--- Dataset Enclosed Below ---

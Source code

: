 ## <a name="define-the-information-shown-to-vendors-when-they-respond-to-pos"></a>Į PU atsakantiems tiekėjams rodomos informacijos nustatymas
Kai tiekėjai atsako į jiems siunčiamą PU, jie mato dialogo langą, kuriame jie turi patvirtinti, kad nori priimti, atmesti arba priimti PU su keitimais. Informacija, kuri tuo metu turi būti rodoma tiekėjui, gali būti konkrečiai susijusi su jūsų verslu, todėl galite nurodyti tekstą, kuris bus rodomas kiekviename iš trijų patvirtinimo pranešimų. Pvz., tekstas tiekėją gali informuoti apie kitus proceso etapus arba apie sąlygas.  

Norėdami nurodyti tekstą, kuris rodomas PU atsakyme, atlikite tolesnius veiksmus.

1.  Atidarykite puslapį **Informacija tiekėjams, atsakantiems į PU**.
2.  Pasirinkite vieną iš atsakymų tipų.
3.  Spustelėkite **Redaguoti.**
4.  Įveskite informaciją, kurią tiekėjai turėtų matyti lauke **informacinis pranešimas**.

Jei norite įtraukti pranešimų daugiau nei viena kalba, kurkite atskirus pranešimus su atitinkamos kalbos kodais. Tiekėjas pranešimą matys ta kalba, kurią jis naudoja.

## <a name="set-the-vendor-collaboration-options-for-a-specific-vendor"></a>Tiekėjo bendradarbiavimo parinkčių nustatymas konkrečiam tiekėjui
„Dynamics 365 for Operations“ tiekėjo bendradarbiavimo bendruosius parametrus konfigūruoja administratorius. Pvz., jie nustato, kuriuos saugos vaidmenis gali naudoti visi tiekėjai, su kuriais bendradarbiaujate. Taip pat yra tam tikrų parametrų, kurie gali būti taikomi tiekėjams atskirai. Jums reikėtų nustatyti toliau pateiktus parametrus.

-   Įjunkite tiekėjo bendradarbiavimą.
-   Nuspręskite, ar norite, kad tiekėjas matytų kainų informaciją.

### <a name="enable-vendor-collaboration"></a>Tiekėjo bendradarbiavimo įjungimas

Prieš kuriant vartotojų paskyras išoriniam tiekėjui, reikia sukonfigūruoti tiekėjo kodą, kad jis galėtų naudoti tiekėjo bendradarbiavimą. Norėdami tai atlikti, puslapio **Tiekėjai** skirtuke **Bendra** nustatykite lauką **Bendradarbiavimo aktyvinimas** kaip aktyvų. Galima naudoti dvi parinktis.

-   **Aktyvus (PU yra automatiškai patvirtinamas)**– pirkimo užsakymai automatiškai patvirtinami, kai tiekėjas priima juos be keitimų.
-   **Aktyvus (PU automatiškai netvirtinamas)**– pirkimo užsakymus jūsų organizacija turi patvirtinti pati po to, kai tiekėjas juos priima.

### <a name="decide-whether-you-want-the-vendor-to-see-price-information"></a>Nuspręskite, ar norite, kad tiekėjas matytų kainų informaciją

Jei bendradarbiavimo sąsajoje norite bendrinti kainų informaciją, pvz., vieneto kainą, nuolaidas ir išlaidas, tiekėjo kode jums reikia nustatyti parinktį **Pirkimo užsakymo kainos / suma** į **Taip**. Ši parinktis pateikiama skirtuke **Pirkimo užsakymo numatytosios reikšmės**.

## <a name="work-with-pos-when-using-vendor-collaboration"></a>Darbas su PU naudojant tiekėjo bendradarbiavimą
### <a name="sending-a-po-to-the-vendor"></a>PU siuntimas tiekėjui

--- End of Enclosed Dataset ---

- **What you will do**: Take the lines above from the one containing "Norėdami nurodyti tekstą, kuris" down to the one containing "Jei norite įtraukti", and transcribe them exactly, both ends included.

- **Exercise result**:
Norėdami nurodyti tekstą, kuris rodomas PU atsakyme, atlikite tolesnius veiksmus.

1.  Atidarykite puslapį **Informacija tiekėjams, atsakantiems į PU**.
2.  Pasirinkite vieną iš atsakymų tipų.
3.  Spustelėkite **Redaguoti.**
4.  Įveskite informaciją, kurią tiekėjai turėtų matyti lauke **informacinis pranešimas**.

Jei norite įtraukti pranešimų daugiau nei viena kalba, kurkite atskirus pranešimus su atitinkamos kalbos kodais. Tiekėjas pranešimą matys ta kalba, kurią jis naudoja.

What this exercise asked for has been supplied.